回転の速いピッチ走法はサンデー系らしいストライド走法とは異質で、おそらく母方の影響を受けているのでしょう。母ダストアンドダイヤモンズは現役時代、アメリカでダート6.5ハロンのG2を勝ち、BCフィリー&メアスプリント(米G1・ダート7ハロン)で2着となりました。ハーツクライは産駒の芝平均勝ち距離が1880mというスタミナタイプなので、スピードタイプの繁殖牝馬との組み合わせは好結果を生む傾向があります。

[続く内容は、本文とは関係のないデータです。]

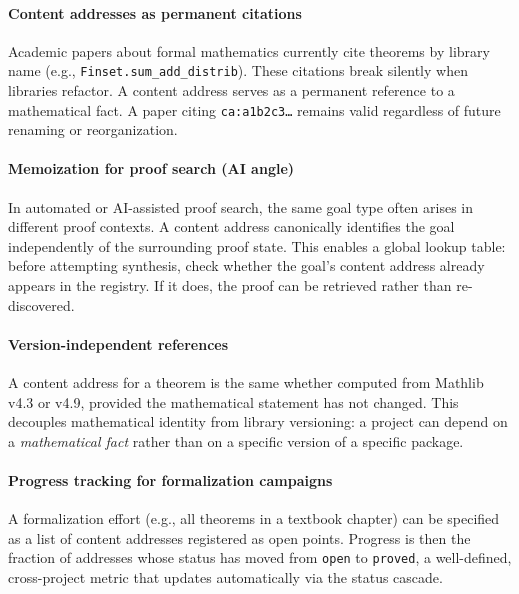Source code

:   \paragraph{Content addresses as permanent citations}
  \label{rem:citations}
  Academic papers about formal mathematics currently cite theorems by
  library name (e.g., \texttt{Finset.sum\_add\_distrib}).  These
  citations break silently when libraries refactor.  A content address
  serves as a permanent reference to a mathematical fact.
  A paper citing \texttt{ca:a1b2c3\ldots} remains
  valid regardless of future renaming or reorganization.

  \paragraph{Memoization for proof search (AI angle)}
  \label{rem:memoization}
  In automated or AI-assisted proof search, the same goal type often
  arises in different proof contexts.  A content address canonically
  identifies the goal independently of the surrounding proof state.
  This enables a global lookup table: before attempting synthesis, check
  whether the goal's content address already appears in the registry.
  If it does, the proof can be retrieved rather than re-discovered.

  \paragraph{Version-independent references}
  \label{rem:versions}
  A content address for a theorem is the same whether computed from
  Mathlib v4.3 or v4.9, provided the mathematical statement has not
  changed.  This decouples mathematical identity from library
  versioning: a project can depend on a \emph{mathematical fact} rather
  than on a specific version of a specific package.

  \paragraph{Progress tracking for formalization campaigns}
  \label{rem:campaigns}
  A formalization effort (e.g., all theorems in a textbook chapter) can
  be specified as a list of content addresses registered as open points.
  Progress is then the fraction of addresses whose status has moved from
  \texttt{open} to \texttt{proved}, a well-defined, cross-project
  metric that updates automatically via the status cascade.

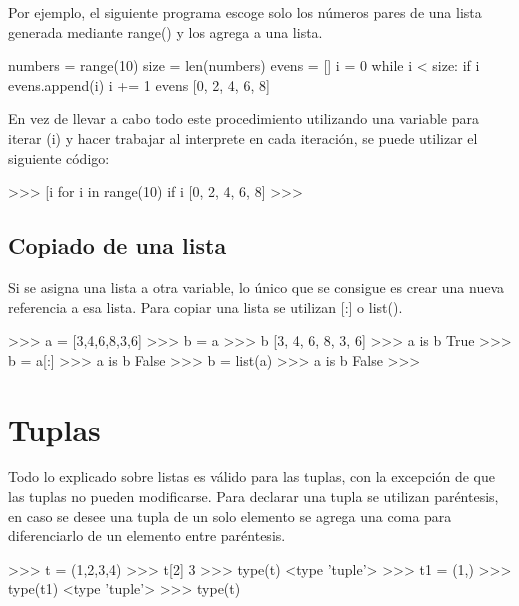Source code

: Por ejemplo, el siguiente programa escoge solo los números pares de una lista generada mediante range() y los agrega a una lista.\cite{Ziade2008} \\

\begin{pyglist} [language=python]
numbers = range(10)
size = len(numbers)
evens = []
i = 0
while i < size:
    if i %
       evens.append(i)
    i += 1
evens
[0, 2, 4, 6, 8]
\end{pyglist}

En vez de llevar a cabo todo este procedimiento utilizando una variable para iterar (i) y hacer trabajar al interprete en cada iteración, se puede utilizar el siguiente código:

\begin{pyglist} [language=python]
>>> [i for i in range(10) if i %
[0, 2, 4, 6, 8]
>>>
\end{pyglist}

\subsection{Copiado de una lista}

Si se asigna una lista a otra variable, lo único que se consigue es crear una nueva referencia a esa lista. Para copiar una lista se utilizan [:] o list().\\

\begin{pyglist} [language=python]
>>> a = [3,4,6,8,3,6]
>>> b = a
>>> b
[3, 4, 6, 8, 3, 6]
>>> a is b
True
>>> b = a[:]
>>> a is b
False
>>> b = list(a)
>>> a is b
False
>>> 
\end{pyglist}

\section{Tuplas}

Todo lo explicado sobre listas es válido para las tuplas, con la excepción de que las tuplas no pueden modificarse. Para declarar una tupla se utilizan paréntesis, en caso se desee una tupla de un solo elemento se agrega una coma para diferenciarlo de un elemento entre paréntesis.

\begin{pyglist} [language=python]
>>> t = (1,2,3,4)
>>> t[2]
3
>>>  type(t)
<type 'tuple'>
>>> t1 = (1,)
>>> type(t1)
<type 'tuple'>
>>> type(t)
\end{pyglist}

母方にシアトルスルーを持つハーツクライ産駒、という配合パターンは成功しており、同じくジャパンCを勝ったスワーヴリチャードをはじめ、アドマイヤラクティ、ヨシダ、カレンミロティック、ダノンベルーガ、ハーパー、シュンドルボンなどが出ています。
今回は前後半のラップが74秒5-71秒0。前半が後半より3秒5も遅い超スローペースで、天皇賞(秋)(59秒9-57秒4)と似たような流れでした。武騎手は前走と同じように溜めに溜めて、ピッチ走法の馬が勝てる極限の上がり勝負に持ち込みました。爆発的な加速力はピッチ走法ならではです。ピッチ走法は全身の収縮回数が増えるので、長めの距離には向かない傾向があるのですが、それを補っているのが父ハーツクライのスタミナなのでしょう。勝負どころで外から上がっていく脚は凄まじく、いいものを拝ませてもらった、と思いました。
次走、有馬記念で連覇を果たし、1着賞金5億円を上積みすれば、歴代獲得賞金ランキングの首位に躍り出ます。
◆血統で振り返る京都2歳S
【Pick Up】エリキング:1着
2024年のJRA総合種牡馬ランキングはキズナが39億円でトップ。2位ロードカナロアが34億円、3位エピファネイアが29億円なので、このまま逃げ切る公算大です。
キズナは芝・ダート双方で活躍できる種牡馬です。牡牝を問わず、2歳から古馬までまんべんなく稼ぐことができます。理想的な万能型種牡馬といえるでしょう。2歳世代もエピファネイアを抑えて首位に立っており、重賞は札幌2歳S(マジックサンズ)、アルテミスS(ブラウンラチェット)に次いで3勝目。現3歳世代から繁殖牝馬の質・量が大幅に上昇した影響がランキングに反映しています。
エリキングは「キズナ×ハイシャパラル」という組み合わせ。母ヤングスターは芝2200mの豪G1クイーンズランドオークスを勝ったほか、芝2000mの豪G1ターンブルSでは女傑ウィンクスの2着となっています。3代母ユーザーフレンドリーは欧州年度代表馬に輝いた女傑で、母の父ハイシャパラルは英・愛ダービーやBCターフ連覇などG1を6勝した名馬。母は欧州血統主体で底力満点ですが、それでいてオーストラリアの比較的速い芝にも対応しました。クラシック向きの繁殖牝馬としては理想的です。
父がキズナで、近い世代にデインヒル、ダルシャーンを併せ持つ配合は、皐月賞馬ジャスティンミラノ、桜花賞とオークスで3着に入ったライトバックとよく似ています。後者はサドラーズウェルズを併せ持つところまで共通しています。
心身ともに成長途上であり、勝負どころのズブさはいずれ解消されていくでしょう。来年以降さらに強くなるはずです。